Thailand yellow card will be removed soon, EJF's Trent says

Published on
December 5, 2016

Prominent social and environmental rights activist Steve Trent has said Thailand will be removed from the European Union’s “IUU Report” as soon as the E.U. realizes how much progress the country has made in combatting illegal, unreported and unregulated (IUU) fishing.

Trent, the executive director of the Environmental Justice Foundation, made his comment following a meeting with Thailand Agriculture Minister Chatchai Sarikulya during the Asia Regional Conference on Building Ocean Health, which took place in Seoul, South Korea last week, The Nation reported.

Thailand was given a yellow card in April 2015 and is still operating with that status, which is the E.U.’s harshest warning before it initiates trade sanctions.

“Thailand will succeed in getting a green card after being given yellow-card status almost two years ago,” Trent said. “But I don’t know when, and the E.U. would like to see long-lasting measures for sustainable fishing.”

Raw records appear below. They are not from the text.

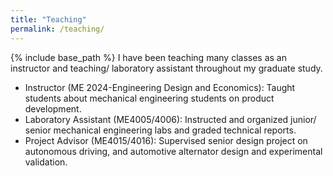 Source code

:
 ```yaml
---
title: "Teaching"
permalink: /teaching/
---
```


{% include base_path %}
I have been teaching many classes as an instructor and teaching/ laboratory assistant throughout my graduate study.

- Instructor (ME 2024-Engineering Design and Economics): Taught students about mechanical engineering students on product development.
- Laboratory Assistant (ME4005/4006): Instructed and organized junior/ senior mechanical engineering labs and graded technical reports.
- Project Advisor (ME4015/4016): Supervised senior design project on autonomous driving, and automotive alternator design and experimental validation.
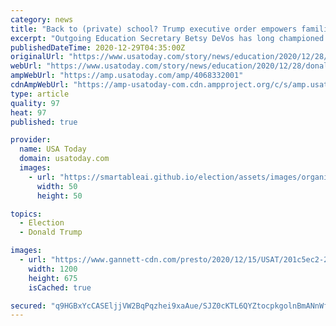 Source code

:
 ```yaml
---
category: news
title: "Back to (private) school? Trump executive order empowers families amid COVID-19 pandemic, Education Secretary Betsy DeVos says."
excerpt: "Outgoing Education Secretary Betsy DeVos has long championed school choice — the overarching term for options beyond traditional public schools."
publishedDateTime: 2020-12-29T04:35:00Z
originalUrl: "https://www.usatoday.com/story/news/education/2020/12/28/donald-trump-school-choice-executive-order-betsy-devos/4068332001/"
webUrl: "https://www.usatoday.com/story/news/education/2020/12/28/donald-trump-school-choice-executive-order-betsy-devos/4068332001/"
ampWebUrl: "https://amp.usatoday.com/amp/4068332001"
cdnAmpWebUrl: "https://amp-usatoday-com.cdn.ampproject.org/c/s/amp.usatoday.com/amp/4068332001"
type: article
quality: 97
heat: 97
published: true

provider:
  name: USA Today
  domain: usatoday.com
  images:
    - url: "https://smartableai.github.io/election/assets/images/organizations/usatoday.com-50x50.jpg"
      width: 50
      height: 50

topics:
  - Election
  - Donald Trump

images:
  - url: "https://www.gannett-cdn.com/presto/2020/12/15/USAT/201c5ec2-2f0b-40df-9cb8-9cacd9f82859-XXX_IMG_AP_TRUMP_A_USA_DC_1_1_4BNLNPAL.JPG?auto=webp&crop=5471,3077,x0,y278&format=pjpg&width=1200"
    width: 1200
    height: 675
    isCached: true

secured: "q9HGBxYcCASEljjVW2BqPqzhei9xaAue/SJZ0cKTL6QYZtocpkgolnBmANnWfGIpemens+D/OR1OfkqUNz2qg7vITyZWp7162KrrknMMBE/DZ/k3hutiv2MHEw58gEwcmna1+5o3njtCzDSQNtp/+ZChiKjwYcu5zoG4SpDULgaUQHsFjScTzQyYu5ezcdSog1EI94yUrYAGL4+poB84Im4lLgzVIUJiGtsxYvC4ZlDVUqJIhWTse82+FsdMT3LRiKQdjj1+U2mVhn6laneMldXaL8b1oyDN6crTwFGcNr3wh3F8wQVVGpixnrlUl7iny9hdzdKia2W5O+3GEEA3SNE/FJNdthC9KVbObbOFRqw=;mDcz3ShWg9oPKBnxJCvxUA=="
---
```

Thailand has demonstrated “real commitment” to tackling IUU fishing by creating new laws and a new system of regulation specifically for its commercial fishing industry, Trent told The Nation. He said the E.U. needs time to determine the effectiveness of the reforms, and wants to see even more progress, including the adoption of the International Labour Organization’s (ILO) Working in Fishing Convention 188.

Adisorn Promthep, director-general of the Fisheries Department, told The Nation the Thai government takes IUU and sustainable fishery issues “very seriously” and has worked closely with the E.U. and international organizations to solve problems surrounding illegal fishing.